第16夜 度胸がついた
学生の時は部活に所属していた。中学、高校、そして大学。今所属している大学の部活には顧問はいない。楽しかったこともあるし、悲しかったこともある。
さて、いつかの部活の顧問がとてつもなく理不尽だったことがあった。
自分の気に食わないことがあるとすぐ
「帰れ!」「やめてしまえ!」
と言うような奴だった。私は暴言に慣れてしまったので、とにかく聞き流すことにしていた。
今思えばそんな部活すぐにでもやめてしまえば良かったのだが、当時の私はここで辞めたら同じ部活の仲間から何を言われるか分からないと感じていたし、残念ながら部活に属する以外の世界を知らなかったので、結局辞めずに最後まで続けて引退した。これでもうあんな理不尽なことで怒られなくて済む、と思うとほっとした。
そんな部活の顧問が、夢に出てきた。
やけに現実味のある夢で、私は同級生や後輩たちと部活をしていた。
当時のシチュエーションはそのままに、私の中身だけが大人の私だ。
ちなみに私はいつも夢の中でこれが夢だ、と気づけないので今回も目が覚めるまでこれが夢だと気づかなかった。
片づけをして、用具室から歩いて帰って来た私を見た顧問が怒りだした。
「なんで歩いて帰って来るんだ!!」
あぁ、そういえば当時は何をするにも走って行動しないといけないという馬鹿げたルールがあったな、と思い出す。部の人数は十分に多いので、いちいち走り回らなくても片づけなんてあっという間に終わるのに、どうして走らなくてはいけないのか。

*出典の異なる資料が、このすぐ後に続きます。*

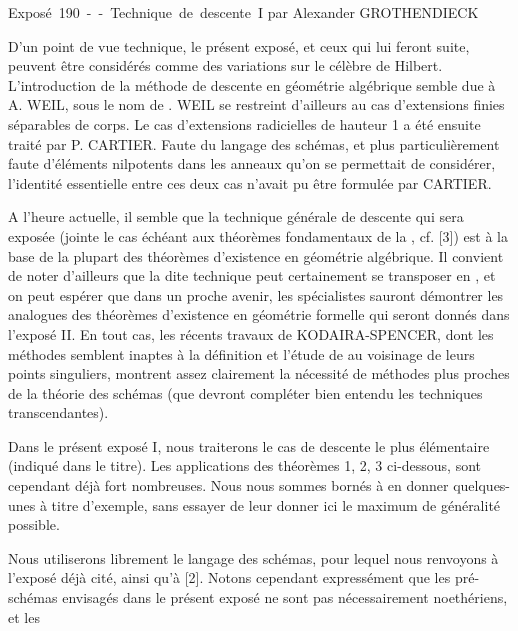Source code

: \unit{Exposé 190 -- Technique de descente I}
%
  {par Alexander GROTHENDIECK}

D'un point de vue technique, le présent exposé, et ceux qui lui feront suite,
peuvent être considérés comme des variations sur le célèbre  de
Hilbert. L'introduction de la méthode de descente en géométrie algébrique semble
due à A. WEIL, sous le nom de . WEIL se restreint
d'ailleurs au cas d'extensions finies séparables de corps. Le cas d'extensions
radicielles de hauteur 1 a été ensuite traité par P. CARTIER. Faute du langage
des schémas, et plus particulièrement faute d'éléments nilpotents dans les
anneaux qu'on se permettait de considérer, l'identité essentielle entre ces
deux cas n'avait pu être formulée par CARTIER.

A l'heure actuelle, il semble que la technique générale de descente qui sera
exposée (jointe le cas échéant aux théorèmes fondamentaux de la , cf. [3]) est à la base de la plupart des théorèmes d'existence en
géométrie algébrique. Il convient de noter d'ailleurs que la dite
technique peut certainement se transposer en , et on
peut espérer que dans un proche avenir, les spécialistes sauront démontrer les
analogues  des théorèmes d'existence en géométrie formelle qui
seront donnés dans l'exposé II. En tout cas, les récents travaux de
KODAIRA-SPENCER, dont les méthodes semblent inaptes à la définition et l'étude
de  au voisinage de leurs points singuliers, montrent
assez clairement la nécessité de méthodes plus proches de la théorie des
schémas (que devront compléter bien entendu les techniques transcendantes).

Dans le présent exposé I, nous traiterons le cas de descente le plus élémentaire
(indiqué dans le titre). Les applications des théorèmes 1, 2, 3 ci-dessous, sont
cependant déjà fort nombreuses. Nous nous sommes bornés à en donner quelques-unes
à titre d'exemple, sans essayer de leur donner ici le maximum de généralité
possible.

Nous utiliserons librement le langage des schémas, pour lequel nous renvoyons à
l'exposé déjà cité, ainsi qu'à [2]. Notons cependant expressément que les
pré-schémas envisagés dans le présent exposé ne sont pas nécessairement
noethériens, et les

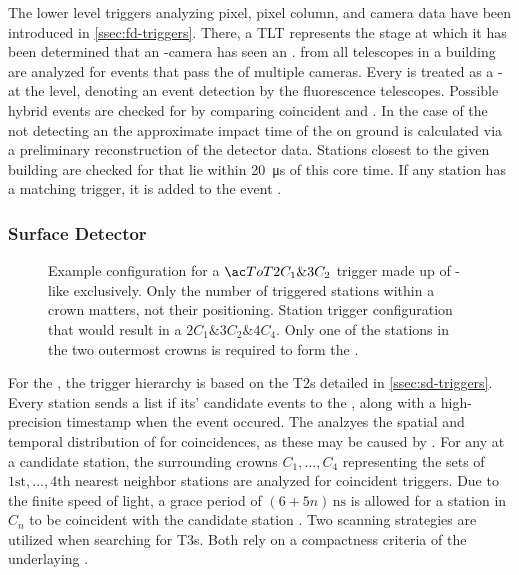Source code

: The lower level triggers analyzing pixel, pixel column, and camera data have 
been introduced in \cref{ssec:fd-triggers}. There, a \acf{TLT} represents the 
stage at which it has been determined that an \FD-camera has seen an \EAS.
\TLTs from all telescopes in a building are analyzed for events that pass the 
\FOV of multiple cameras. Every \TLT is treated as a \FD-\TTHREE at the \CDAS 
level, denoting an \EAS event detection by the fluorescence telescopes. 
Possible hybrid events are checked for by comparing coincident \FD and \SD 
\TTHREEs. In the case of the \SD not detecting an \EAS the approximate impact 
time of the \EAS on ground is calculated via a preliminary reconstruction of 
the \FD detector data. Stations closest to the given \FD building are checked 
for \TTWOs that lie within \SI{20}{\micro\second} of this core time. If any 
station has a matching trigger, it is added to the event
\cite{abrahamFluorescenceDetectorPierre2010, 
thepierreaugercollaborationPierreAugerCosmic2015}.

\subsubsection{Surface Detector}

\begin{figure}[t]
  \centering
  \hspace{0.2cm}
  \caption[]{ Example configuration for a 
  $\ToT2C_1\&3C_2$ \TTHREE trigger made up of \ToT-like \TTWOs exclusively. 
  Only the number of triggered stations within a crown matters, not their 
  positioning.  Station trigger configuration that 
  would result in a $2C_1\&3C_2\&4C_4$. Only one of the stations in the two 
  outermost crowns is required to form the \TTHREE.}
  \label{fig:}
\end{figure}

For the \SD, the trigger hierarchy is based on the \acfp{T2} detailed in 
\cref{ssec:sd-triggers}. Every station sends a list if its' \TTWO candidate 
events to the \CDAS, along with a high-precision timestamp when the event 
occured. The \CDAS analzyes the spatial and temporal distribution of \TTWOs for
coincidences, as these may be caused by \EASs. For any \TTWO at a candidate 
station, the surrounding crowns $C_1, ..., C_4$ representing the sets of  
$1\mathrm{st}, ..., 4\mathrm{th}$ nearest neighbor stations are analyzed for 
coincident \TTWO triggers. Due to the finite speed of light, a grace period of 
$(6 + 5n)\,\mathrm{ns}$ is allowed for a station in $C_n$ to be coincident with
the candidate station \cite{abrahamTriggerApertureSurface2010}. Two scanning 
strategies are utilized when searching for \acfp{T3}. Both rely on a 
compactness criteria of the underlaying \TTWOs.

「なんで歩いて帰ったらダメなんですか、大体そんなのお前が勝手に作ったルールだろ!!!意味のないルールで学生を縛るのはやめろ!!気に入らないことがあるとすぐ怒鳴るのも今すぐやめろ!!」
細かいセリフは忘れてしまったが、確か私は一生懸命言い返した。
ちょっと自分でもびっくりするくらい大声でまくし立てた。
夢の中の私はこれが現実だと思っているので、すごくドキドキしていた。
学生の頃の私はそんな度胸があるはずもないので、一度も言い返したことはない。
だが、夢の中の私は「今の私は昔の私とは違うぞ!」と自信を持って矢継ぎ早にまくし立てた。
これに対する顧問の反応が思い出せない。
気が付くと私は同級生とともに顧問の前に並んでいた。
いつも顧問の話を聞くときはこのスタイルだった。
皆が和やかに顧問と話している。ただの雑談である。私が学生の時はこんな風に和やかに顧問を囲んだことなどなかったので、私は混乱した。
気持ち悪いと思っていると目が覚めた。